Introducing Chinese Text Analyser

February 19, 2016 at 12:11 PM

How do you measure x% understanding? Just the percentage of those words of the whole text? I think alternatively it would be useful to track understanding on a sentence level, e.g. this set of characters/words is a superset of all characters/words used by x% of all sentences in this text. Or you first determine a normal frequency list and then match each character with the percentage of sentences which you can fully understand (on a character level) using only characters up to the current position on the frequency list.

February 19, 2016 at 03:01 PM

At the moment it's very simplistic, just a percentage of unique words known and also a percentage of total words known.

I do plan to add more advanced metrics at some point.

March 6, 2016 at 11:24 AM

So I wrote a script and it seems you need to know 55%-65% of all characters used in a text for knowing all characters of 90% of the sentences. 90% of the text uses only 15%-25% of all characters, though. Those are just some rough numbers, I only used the glossika sentences and two old texts from project Gutenberg.

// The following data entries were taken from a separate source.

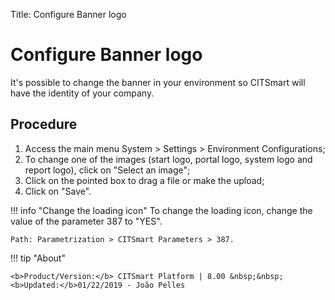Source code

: Title: Configure Banner logo

# Configure Banner logo


It's possible to change the banner in your environment so CITSmart will have the identity of your company.

Procedure
-------

1. Access the main menu System > Settings > Environment Configurations;
2. To change one of the images (start logo, portal logo, system logo and report logo), click on "Select an image";
3. Click on the pointed box to drag a file or make the upload;
4. Click on "Save".

!!! info "Change the loading icon"
    To change the loading icon, change the value of the parameter 387 to "YES".
	
	Path: Parametrization > CITSmart Parameters > 387.  
	
	
!!! tip "About"

    <b>Product/Version:</b> CITSmart Platform | 8.00 &nbsp;&nbsp;
    <b>Updated:</b>01/22/2019 - João Pelles  
	
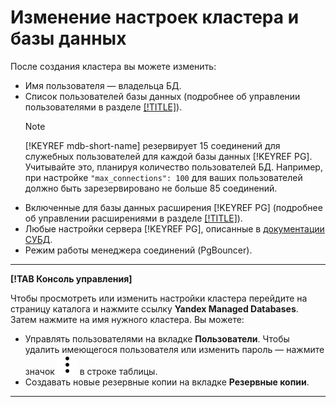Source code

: # Изменение настроек кластера и базы данных

После создания кластера вы можете изменить:

- Имя пользователя — владельца БД.
- Список пользователей базы данных (подробнее об управлении пользователями в разделе [[!TITLE]](cluster-users.md)).
    > [!NOTE]
    > 
    > [!KEYREF mdb-short-name] резервирует 15 соединений для служебных пользователей для каждой базы данных [!KEYREF PG]. Учитывайте это, планируя количество пользователей БД. Например, при настройке `"max_connections": 100` для ваших пользователей должно быть зарезервировано не больше 85 соединений.
- Включенные для базы данных расширения [!KEYREF PG] (подробнее об управлении расширениями в разделе [[!TITLE]](cluster-extensions.md)).
- Любые настройки сервера [!KEYREF PG], описанные в [документации СУБД](https://www.postgresql.org/docs/10/static/runtime-config.html).
- Режим работы менеджера соединений (PgBouncer).

---

**[!TAB Консоль управления]**

Чтобы просмотреть или изменить настройки кластера перейдите на страницу каталога и нажмите ссылку **Yandex Managed Databases**. Затем нажмите на имя нужного кластера.
Вы можете:

- Управлять пользователями на вкладке **Пользователи**. Чтобы удалить имеющегося пользователя или изменить пароль — нажмите значок ![](../../../_assets/vertical-ellipsis.svg) в строке таблицы.
- Создавать новые резервные копии на вкладке **Резервные копии**.
    
---

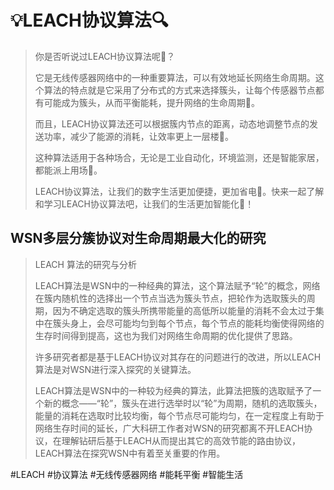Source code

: # 💡LEACH协议算法🔍

> 你是否听说过LEACH协议算法呢🧐？
> 
> 它是无线传感器网络中的一种重要算法，可以有效地延长网络生命周期。这个算法的特点就是它采用了分布式的方式来选择簇头，让每个传感器节点都有可能成为簇头，从而平衡能耗，提升网络的生命周期💪。
> 
> 而且，LEACH协议算法还可以根据簇内节点的距离，动态地调整节点的发送功率，减少了能源的消耗，让效率更上一层楼🚀。
> 
> 这种算法适用于各种场合，无论是工业自动化，环境监测，还是智能家居，都能派上用场💼。
> 
> LEACH协议算法，让我们的数字生活更加便捷，更加省电🎉。快来一起了解和学习LEACH协议算法吧，让我们的生活更加智能化🌟！

## WSN多层分簇协议对生命周期最大化的研究

> LEACH 算法的研究与分析
> 
> LEACH算法是WSN中的一种经典的算法，这个算法赋予“轮”的概念，网络在簇内随机性的选择出一个节点当选为簇头节点，把轮作为选取簇头的周期，因为不确定选取的簇头所携带能量的高低所以能量的消耗不会太过于集中在簇头身上，会尽可能均匀到每个节点，每个节点的能耗均衡使得网络的生存时间得到提高，这也为我们对网络生命周期的优化提供了思路。
>
> 许多研究者都是基于LEACH协议对其存在的问题进行的改进，所以LEACH算法是对WSN进行深入探究的关键算法。
>
> LEACH算法是WSN中的一种较为经典的算法，此算法把簇的选取赋予了一个新的概念——“轮”，簇头在进行选举时以“轮”为周期，随机的选取簇头，能量的消耗在选取时比较均衡，每个节点尽可能均匀，在一定程度上有助于网络生存时间的延长，广大科研工作者对WSN的研究都离不开LEACH协议，在理解钻研后基于LEACH从而提出其它的高效节能的路由协议，LEACH算法在探究WSN中有着至关重要的作用。

#LEACH
#协议算法
#无线传感器网络
#能耗平衡
#智能生活
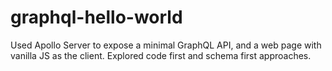 # graphql-hello-world

Used Apollo Server to expose a minimal GraphQL API, and a web page with vanilla JS as the client. 
Explored code first and schema first approaches.
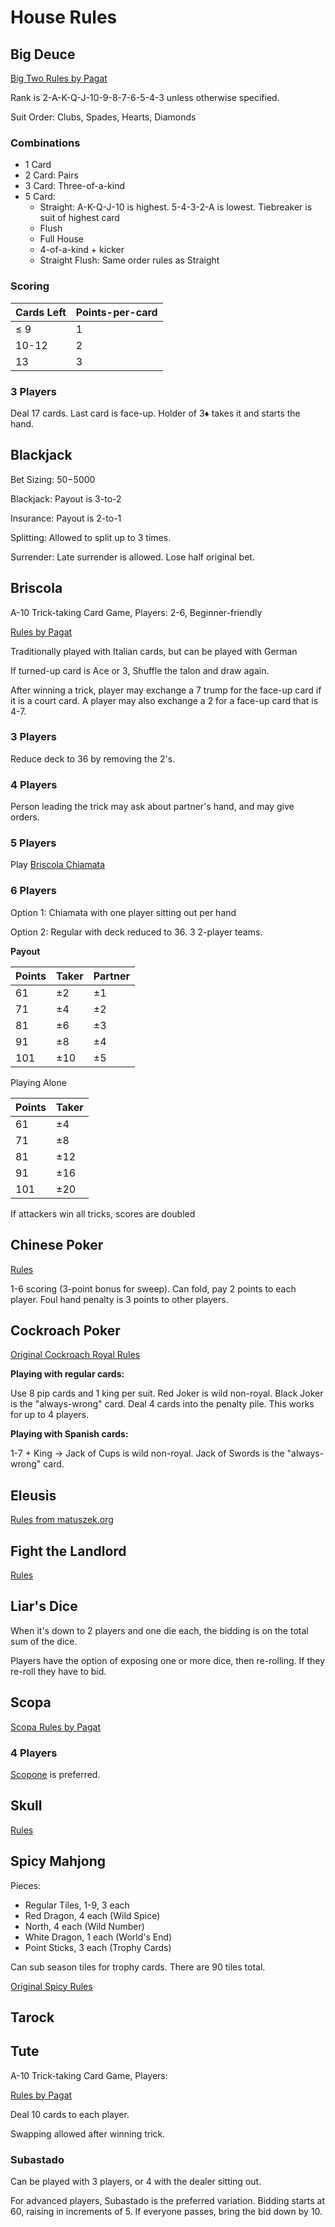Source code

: # House Rules

## Big Deuce

[Big Two Rules by Pagat](https://www.pagat.com/climbing/bigtwo.html)

Rank is 2-A-K-Q-J-10-9-8-7-6-5-4-3 unless otherwise specified.

Suit Order: Clubs, Spades, Hearts, Diamonds

### Combinations

- 1 Card
- 2 Card: Pairs
- 3 Card: Three-of-a-kind
- 5 Card:
	- Straight: A-K-Q-J-10 is highest. 5-4-3-2-A is lowest. Tiebreaker is suit of highest card
	- Flush
	- Full House
	- 4-of-a-kind + kicker
	- Straight Flush: Same order rules as Straight

### Scoring

| Cards Left | Points-per-card |
|------------|-----------------|
| ≤ 9 | 1 |
| 10-12 | 2 |
| 13 | 3 |

### 3 Players

Deal 17 cards.
Last card is face-up.
Holder of 3♦ takes it and starts the hand.

## Blackjack

Bet Sizing: $50-$5000

Blackjack: Payout is 3-to-2

Insurance: Payout is 2-to-1

Splitting: Allowed to split up to 3 times.

Surrender: Late surrender is allowed. Lose half original bet.

## Briscola

A-10 Trick-taking Card Game, Players: 2-6, Beginner-friendly

[Rules by Pagat](https://www.pagat.com/aceten/briscola.html)

Traditionally played with Italian cards, but can be played with German

If turned-up card is Ace or 3, Shuffle the talon and draw again.

After winning a trick, player may exchange a 7 trump for the face-up card if it is a court card.
A player may also exchange a 2 for a face-up card that is 4-7.

### 3 Players

Reduce deck to 36 by removing the 2's.

### 4 Players

Person leading the trick may ask about partner's hand, and may give orders.

### 5 Players

Play [Briscola Chiamata](https://www.pagat.com/aceten/briscola_chiamata.html)

### 6 Players

Option 1: Chiamata with one player sitting out per hand

Option 2: Regular with deck reduced to 36. 3 2-player teams.

**Payout**

| Points | Taker | Partner |
|--------|-------|---------|
| 61 | ±2 | ±1 |
| 71 | ±4 | ±2 |
| 81 | ±6 | ±3 |
| 91 | ±8 | ±4 |
| 101 | ±10 | ±5 |

Playing Alone

| Points | Taker |
|--------|-------|
| 61 | ±4 |
| 71 | ±8 |
| 81 | ±12 |
| 91 | ±16 |
| 101 | ±20 |

If attackers win all tricks, scores are doubled

## Chinese Poker

[Rules](https://www.888poker.com/magazine/poker-world/intro-to-chinese-poker)

1-6 scoring (3-point bonus for sweep).
Can fold, pay 2 points to each player.
Foul hand penalty is 3 points to other players.

## Cockroach Poker

[Original Cockroach Royal Rules](docs/cockroach_poker_rules.pdf)

**Playing with regular cards:**

Use 8 pip cards and 1 king per suit.
Red Joker is wild non-royal.
Black Joker is the "always-wrong" card.
Deal 4 cards into the penalty pile.
This works for up to 4 players.

**Playing with Spanish cards:**

1-7 + King -> 
Jack of Cups is wild non-royal.
Jack of Swords is the "always-wrong" card.

## Eleusis

[Rules from matuszek.org](http://www.matuszek.org/eleusis1.html)

## Fight the Landlord

[Rules](https://www.pagat.com/climbing/doudizhu.html)

## Liar's Dice

When it's down to 2 players and one die each, the bidding is on the total sum of the dice.

Players have the option of exposing one or more dice, then re-rolling.
If they re-roll they have to bid.

## Scopa

[Scopa Rules by Pagat](https://www.pagat.com/fishing/scopa.html)

### 4 Players

[Scopone](https://www.pagat.com/fishing/scopone.html) is preferred.

## Skull

[Rules](https://cdn.1j1ju.com/medias/eb/1e/99-skull-rulebook.pdf)

## Spicy Mahjong

Pieces:
* Regular Tiles, 1-9, 3 each
* Red Dragon, 4 each (Wild Spice)
* North, 4 each (Wild Number)
* White Dragon, 1 each (World's End)
* Point Sticks, 3 each (Trophy Cards)

Can sub season tiles for trophy cards.
There are 90 tiles total.

[Original Spicy Rules](docs/spicy_rules.pdf)

## Tarock

## Tute

A-10 Trick-taking Card Game, Players: 

[Rules by Pagat](https://www.pagat.com/marriage/tute.html)

Deal 10 cards to each player.

Swapping allowed after winning trick.

### Subastado

Can be played with 3 players, or 4 with the dealer sitting out.

For advanced players, Subastado is the preferred variation.
Bidding starts at 60, raising in increments of 5.
If everyone passes, bring the bid down by 10.
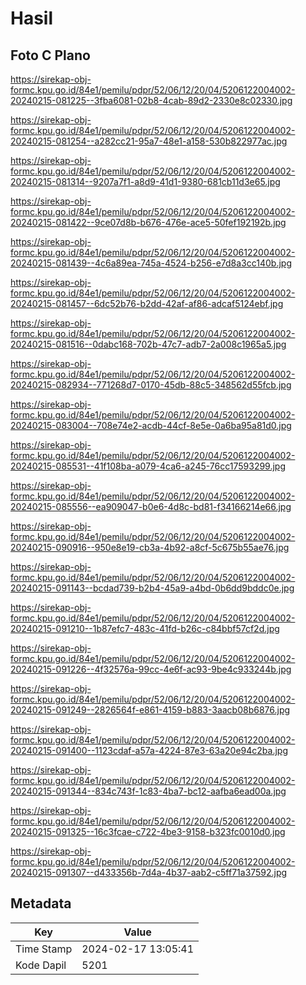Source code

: # Hasil

## Foto C Plano

https://sirekap-obj-formc.kpu.go.id/84e1/pemilu/pdpr/52/06/12/20/04/5206122004002-20240215-081225--3fba6081-02b8-4cab-89d2-2330e8c02330.jpg

https://sirekap-obj-formc.kpu.go.id/84e1/pemilu/pdpr/52/06/12/20/04/5206122004002-20240215-081254--a282cc21-95a7-48e1-a158-530b822977ac.jpg

https://sirekap-obj-formc.kpu.go.id/84e1/pemilu/pdpr/52/06/12/20/04/5206122004002-20240215-081314--9207a7f1-a8d9-41d1-9380-681cb11d3e65.jpg

https://sirekap-obj-formc.kpu.go.id/84e1/pemilu/pdpr/52/06/12/20/04/5206122004002-20240215-081422--9ce07d8b-b676-476e-ace5-50fef192192b.jpg

https://sirekap-obj-formc.kpu.go.id/84e1/pemilu/pdpr/52/06/12/20/04/5206122004002-20240215-081439--4c6a89ea-745a-4524-b256-e7d8a3cc140b.jpg

https://sirekap-obj-formc.kpu.go.id/84e1/pemilu/pdpr/52/06/12/20/04/5206122004002-20240215-081457--6dc52b76-b2dd-42af-af86-adcaf5124ebf.jpg

https://sirekap-obj-formc.kpu.go.id/84e1/pemilu/pdpr/52/06/12/20/04/5206122004002-20240215-081516--0dabc168-702b-47c7-adb7-2a008c1965a5.jpg

https://sirekap-obj-formc.kpu.go.id/84e1/pemilu/pdpr/52/06/12/20/04/5206122004002-20240215-082934--771268d7-0170-45db-88c5-348562d55fcb.jpg

https://sirekap-obj-formc.kpu.go.id/84e1/pemilu/pdpr/52/06/12/20/04/5206122004002-20240215-083004--708e74e2-acdb-44cf-8e5e-0a6ba95a81d0.jpg

https://sirekap-obj-formc.kpu.go.id/84e1/pemilu/pdpr/52/06/12/20/04/5206122004002-20240215-085531--41f108ba-a079-4ca6-a245-76cc17593299.jpg

https://sirekap-obj-formc.kpu.go.id/84e1/pemilu/pdpr/52/06/12/20/04/5206122004002-20240215-085556--ea909047-b0e6-4d8c-bd81-f34166214e66.jpg

https://sirekap-obj-formc.kpu.go.id/84e1/pemilu/pdpr/52/06/12/20/04/5206122004002-20240215-090916--950e8e19-cb3a-4b92-a8cf-5c675b55ae76.jpg

https://sirekap-obj-formc.kpu.go.id/84e1/pemilu/pdpr/52/06/12/20/04/5206122004002-20240215-091143--bcdad739-b2b4-45a9-a4bd-0b6dd9bddc0e.jpg

https://sirekap-obj-formc.kpu.go.id/84e1/pemilu/pdpr/52/06/12/20/04/5206122004002-20240215-091210--1b87efc7-483c-41fd-b26c-c84bbf57cf2d.jpg

https://sirekap-obj-formc.kpu.go.id/84e1/pemilu/pdpr/52/06/12/20/04/5206122004002-20240215-091226--4f32576a-99cc-4e6f-ac93-9be4c933244b.jpg

https://sirekap-obj-formc.kpu.go.id/84e1/pemilu/pdpr/52/06/12/20/04/5206122004002-20240215-091249--2826564f-e861-4159-b883-3aacb08b6876.jpg

https://sirekap-obj-formc.kpu.go.id/84e1/pemilu/pdpr/52/06/12/20/04/5206122004002-20240215-091400--1123cdaf-a57a-4224-87e3-63a20e94c2ba.jpg

https://sirekap-obj-formc.kpu.go.id/84e1/pemilu/pdpr/52/06/12/20/04/5206122004002-20240215-091344--834c743f-1c83-4ba7-bc12-aafba6ead00a.jpg

https://sirekap-obj-formc.kpu.go.id/84e1/pemilu/pdpr/52/06/12/20/04/5206122004002-20240215-091325--16c3fcae-c722-4be3-9158-b323fc0010d0.jpg

https://sirekap-obj-formc.kpu.go.id/84e1/pemilu/pdpr/52/06/12/20/04/5206122004002-20240215-091307--d433356b-7d4a-4b37-aab2-c5ff71a37592.jpg


## Metadata

| Key        | Value               |
| ---------- | ------------------- |
| Time Stamp | 2024-02-17 13:05:41 |
| Kode Dapil | 5201                |



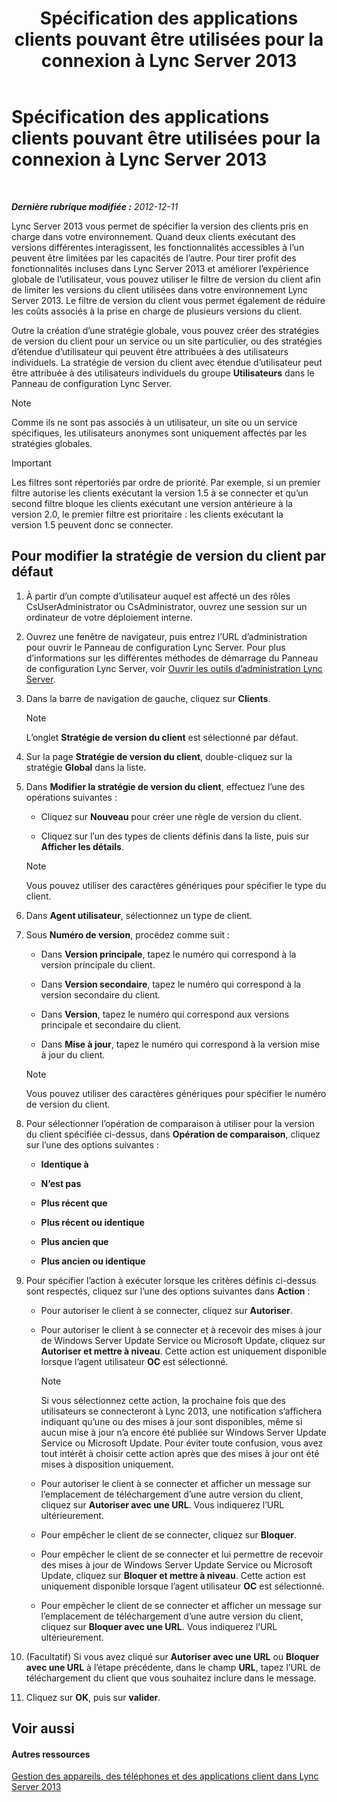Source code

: ﻿---
title: Spécification des applications clients pouvant être utilisées pour la connexion à Lync Server 2013
TOCTitle: Spécification des applications clients pouvant être utilisées pour la connexion à Lync Server 2013
ms:assetid: d256a581-9a48-4d1a-82cc-2e1f520d7d2e
ms:mtpsurl: https://technet.microsoft.com/fr-fr/library/Gg182591(v=OCS.15)
ms:contentKeyID: 49298919
ms.date: 05/20/2016
mtps_version: v=OCS.15
ms.translationtype: HT
---

# Spécification des applications clients pouvant être utilisées pour la connexion à Lync Server 2013

 

_**Dernière rubrique modifiée :** 2012-12-11_

Lync Server 2013 vous permet de spécifier la version des clients pris en charge dans votre environnement. Quand deux clients exécutant des versions différentes interagissent, les fonctionnalités accessibles à l’un peuvent être limitées par les capacités de l’autre. Pour tirer profit des fonctionnalités incluses dans Lync Server 2013 et améliorer l’expérience globale de l’utilisateur, vous pouvez utiliser le filtre de version du client afin de limiter les versions du client utilisées dans votre environnement Lync Server 2013. Le filtre de version du client vous permet également de réduire les coûts associés à la prise en charge de plusieurs versions du client.

Outre la création d’une stratégie globale, vous pouvez créer des stratégies de version du client pour un service ou un site particulier, ou des stratégies d’étendue d’utilisateur qui peuvent être attribuées à des utilisateurs individuels. La stratégie de version du client avec étendue d’utilisateur peut être attribuée à des utilisateurs individuels du groupe **Utilisateurs** dans le Panneau de configuration Lync Server.

> [!NOTE]  
> Comme ils ne sont pas associés à un utilisateur, un site ou un service spécifiques, les utilisateurs anonymes sont uniquement affectés par les stratégies globales.

> [!IMPORTANT]  
> Les filtres sont répertoriés par ordre de priorité. Par exemple, si un premier filtre autorise les clients exécutant la version 1.5 à se connecter et qu’un second filtre bloque les clients exécutant une version antérieure à la version 2.0, le premier filtre est prioritaire : les clients exécutant la version 1.5 peuvent donc se connecter.

## Pour modifier la stratégie de version du client par défaut

1.  À partir d’un compte d’utilisateur auquel est affecté un des rôles CsUserAdministrator ou CsAdministrator, ouvrez une session sur un ordinateur de votre déploiement interne.

2.  Ouvrez une fenêtre de navigateur, puis entrez l’URL d’administration pour ouvrir le Panneau de configuration Lync Server. Pour plus d’informations sur les différentes méthodes de démarrage du Panneau de configuration Lync Server, voir [Ouvrir les outils d’administration Lync Server](lync-server-2013-open-lync-server-administrative-tools.md).

3.  Dans la barre de navigation de gauche, cliquez sur **Clients**.
    
    > [!NOTE]  
    > L’onglet <strong>Stratégie de version du client</strong> est sélectionné par défaut.

4.  Sur la page **Stratégie de version du client**, double-cliquez sur la stratégie **Global** dans la liste.

5.  Dans **Modifier la stratégie de version du client**, effectuez l’une des opérations suivantes :
    
      - Cliquez sur **Nouveau** pour créer une règle de version du client.
    
      - Cliquez sur l’un des types de clients définis dans la liste, puis sur **Afficher les détails**.
    
    > [!NOTE]  
    > Vous pouvez utiliser des caractères génériques pour spécifier le type du client.

6.  Dans **Agent utilisateur**, sélectionnez un type de client.

7.  Sous **Numéro de version**, procédez comme suit :
    
      - Dans **Version principale**, tapez le numéro qui correspond à la version principale du client.
    
      - Dans **Version secondaire**, tapez le numéro qui correspond à la version secondaire du client.
    
      - Dans **Version**, tapez le numéro qui correspond aux versions principale et secondaire du client.
    
      - Dans **Mise à jour**, tapez le numéro qui correspond à la version mise à jour du client.
    
    > [!NOTE]  
    > Vous pouvez utiliser des caractères génériques pour spécifier le numéro de version du client.

8.  Pour sélectionner l’opération de comparaison à utiliser pour la version du client spécifiée ci-dessus, dans **Opération de comparaison**, cliquez sur l’une des options suivantes :
    
      - **Identique à**
    
      - **N’est pas**
    
      - **Plus récent que**
    
      - **Plus récent ou identique**
    
      - **Plus ancien que**
    
      - **Plus ancien ou identique**

9.  Pour spécifier l’action à exécuter lorsque les critères définis ci-dessus sont respectés, cliquez sur l’une des options suivantes dans **Action** :
    
      - Pour autoriser le client à se connecter, cliquez sur **Autoriser**.
    
      - Pour autoriser le client à se connecter et à recevoir des mises à jour de Windows Server Update Service ou Microsoft Update, cliquez sur **Autoriser et mettre à niveau**. Cette action est uniquement disponible lorsque l’agent utilisateur **OC** est sélectionné.
        
        > [!NOTE]  
        > Si vous sélectionnez cette action, la prochaine fois que des utilisateurs se connecteront à Lync 2013, une notification s’affichera indiquant qu’une ou des mises à jour sont disponibles, même si aucun mise à jour n’a encore été publiée sur Windows Server Update Service ou Microsoft Update. Pour éviter toute confusion, vous avez tout intérêt à choisir cette action après que des mises à jour ont été mises à disposition uniquement.    
      - Pour autoriser le client à se connecter et afficher un message sur l’emplacement de téléchargement d’une autre version du client, cliquez sur **Autoriser avec une URL**. Vous indiquerez l’URL ultérieurement.
    
      - Pour empêcher le client de se connecter, cliquez sur **Bloquer**.
    
      - Pour empêcher le client de se connecter et lui permettre de recevoir des mises à jour de Windows Server Update Service ou Microsoft Update, cliquez sur **Bloquer et mettre à niveau**. Cette action est uniquement disponible lorsque l’agent utilisateur **OC** est sélectionné.
    
      - Pour empêcher le client de se connecter et afficher un message sur l’emplacement de téléchargement d’une autre version du client, cliquez sur **Bloquer avec une URL**. Vous indiquerez l’URL ultérieurement.

10. (Facultatif) Si vous avez cliqué sur **Autoriser avec une URL** ou **Bloquer avec une URL** à l’étape précédente, dans le champ **URL**, tapez l’URL de téléchargement du client que vous souhaitez inclure dans le message.

11. Cliquez sur **OK**, puis sur **valider**.

## Voir aussi

#### Autres ressources

[Gestion des appareils, des téléphones et des applications client dans Lync Server 2013](lync-server-2013-managing-devices-phones-and-client-applications.md)

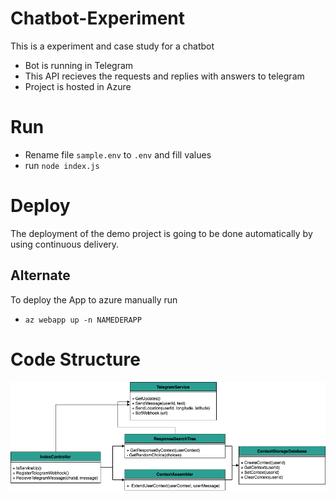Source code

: # Chatbot-Experiment

This is a experiment and case study for a chatbot

- Bot is running in Telegram
- This API recieves the requests and replies with answers to telegram
- Project is hosted in Azure

# Run

- Rename file `sample.env` to `.env` and fill values
- run `node index.js`

# Deploy

The deployment of the demo project is going to be done automatically by using continuous delivery.

## Alternate
To deploy the App to azure manually run

- `az webapp up -n NAMEDERAPP`

# Code Structure

![docs/UML-Experiment.png](docs/UML-Experiment.png)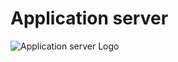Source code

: # Application server

![Application server Logo](https://s3.amazonaws.com/alx-intranet.hbtn.io/uploads/medias/2018/9/c7d1ed0a2e10d1b4e9b3.jpg?X-Amz-Algorithm=AWS4-HMAC-SHA256&X-Amz-Credential=AKIARDDGGGOUSBVO6H7D%2F20240314%2Fus-east-1%2Fs3%2Faws4_request&X-Amz-Date=20240314T230329Z&X-Amz-Expires=86400&X-Amz-SignedHeaders=host&X-Amz-Signature=115532912f9d20137abbc2ac6496b7dcef79ff03fd536350e4b7389d5a50220e)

Other metrics for complexity/difficulty I came up with are: number of characters used (obviously), median length of sentences and number of bigrams divided by number of characters. The last one could be interesting but I haven't done any tests yet, python might be a little too slow for looping through all the characters one by one.

March 20, 2016 at 05:52 PM

Windows 10

CTA 0.99.11

If CTA had been maximized the last time it was used then on next startup of CTA I get an icon on the toolbar for as long as your startup splash screen is open but then the icon disappears.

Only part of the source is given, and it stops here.